• **Task statement**
Among the lines below, copy exactly those from the one with "Then there is" through the one with "There is also", counting both ends.

------ Records to use

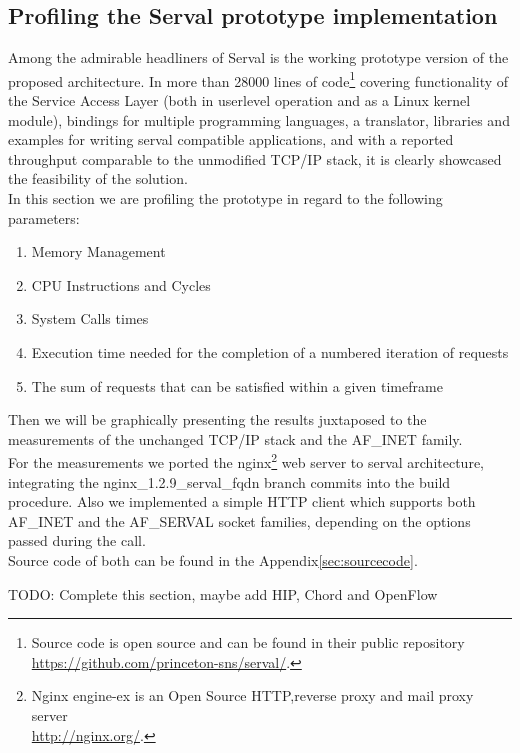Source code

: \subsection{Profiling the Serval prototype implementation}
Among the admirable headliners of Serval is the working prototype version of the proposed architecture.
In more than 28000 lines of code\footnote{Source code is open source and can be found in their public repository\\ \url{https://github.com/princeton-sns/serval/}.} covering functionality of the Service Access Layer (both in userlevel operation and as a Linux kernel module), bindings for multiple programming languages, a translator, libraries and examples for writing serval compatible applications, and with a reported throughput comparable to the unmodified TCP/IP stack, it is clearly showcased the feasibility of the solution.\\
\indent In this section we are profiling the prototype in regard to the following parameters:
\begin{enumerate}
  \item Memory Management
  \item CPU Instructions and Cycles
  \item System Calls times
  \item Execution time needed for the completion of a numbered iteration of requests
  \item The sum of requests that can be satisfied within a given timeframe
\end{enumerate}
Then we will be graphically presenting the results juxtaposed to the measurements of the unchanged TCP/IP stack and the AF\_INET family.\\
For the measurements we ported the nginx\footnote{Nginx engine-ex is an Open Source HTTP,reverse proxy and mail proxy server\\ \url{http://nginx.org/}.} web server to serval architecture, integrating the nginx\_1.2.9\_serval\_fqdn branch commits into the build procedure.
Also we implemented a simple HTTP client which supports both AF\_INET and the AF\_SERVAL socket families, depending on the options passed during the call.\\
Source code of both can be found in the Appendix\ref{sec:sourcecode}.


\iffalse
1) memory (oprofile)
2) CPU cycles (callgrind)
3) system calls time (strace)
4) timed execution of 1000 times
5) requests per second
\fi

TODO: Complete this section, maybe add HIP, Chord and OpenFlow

------------
------ Records to use

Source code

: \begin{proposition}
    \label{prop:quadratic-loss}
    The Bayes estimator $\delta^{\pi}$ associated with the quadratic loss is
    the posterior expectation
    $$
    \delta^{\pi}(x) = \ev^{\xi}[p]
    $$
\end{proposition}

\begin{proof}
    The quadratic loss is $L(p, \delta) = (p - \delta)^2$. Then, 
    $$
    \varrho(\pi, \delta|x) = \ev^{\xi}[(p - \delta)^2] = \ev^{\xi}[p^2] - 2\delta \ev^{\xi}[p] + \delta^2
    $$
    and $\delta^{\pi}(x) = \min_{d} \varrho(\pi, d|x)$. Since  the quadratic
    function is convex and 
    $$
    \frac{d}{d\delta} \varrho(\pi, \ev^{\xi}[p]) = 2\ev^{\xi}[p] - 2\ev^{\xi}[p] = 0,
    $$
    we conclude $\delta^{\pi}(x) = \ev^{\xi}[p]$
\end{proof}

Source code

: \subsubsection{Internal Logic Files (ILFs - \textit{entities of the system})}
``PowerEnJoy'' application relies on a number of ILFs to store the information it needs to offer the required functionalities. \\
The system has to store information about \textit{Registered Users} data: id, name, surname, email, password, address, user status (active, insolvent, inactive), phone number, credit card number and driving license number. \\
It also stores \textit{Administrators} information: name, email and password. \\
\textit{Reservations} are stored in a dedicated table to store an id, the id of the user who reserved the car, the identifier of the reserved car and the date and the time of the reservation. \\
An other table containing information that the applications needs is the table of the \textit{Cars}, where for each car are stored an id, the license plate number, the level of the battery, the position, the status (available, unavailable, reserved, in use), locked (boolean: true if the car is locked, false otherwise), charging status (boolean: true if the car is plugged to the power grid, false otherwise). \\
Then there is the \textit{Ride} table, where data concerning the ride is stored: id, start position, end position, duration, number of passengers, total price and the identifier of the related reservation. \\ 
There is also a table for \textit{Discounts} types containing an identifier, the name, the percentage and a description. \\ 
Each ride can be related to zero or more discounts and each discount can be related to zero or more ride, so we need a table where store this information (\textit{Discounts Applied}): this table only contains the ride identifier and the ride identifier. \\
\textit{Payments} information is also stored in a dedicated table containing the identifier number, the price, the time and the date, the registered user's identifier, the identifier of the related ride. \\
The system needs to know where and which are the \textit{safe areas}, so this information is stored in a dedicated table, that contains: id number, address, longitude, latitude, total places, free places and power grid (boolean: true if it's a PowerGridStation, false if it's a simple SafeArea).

------------

• **Exercise response**
Then there is the \textit{Ride} table, where data concerning the ride is stored: id, start position, end position, duration, number of passengers, total price and the identifier of the related reservation. \\ 
There is also a table for \textit{Discounts} types containing an identifier, the name, the percentage and a description. \\ 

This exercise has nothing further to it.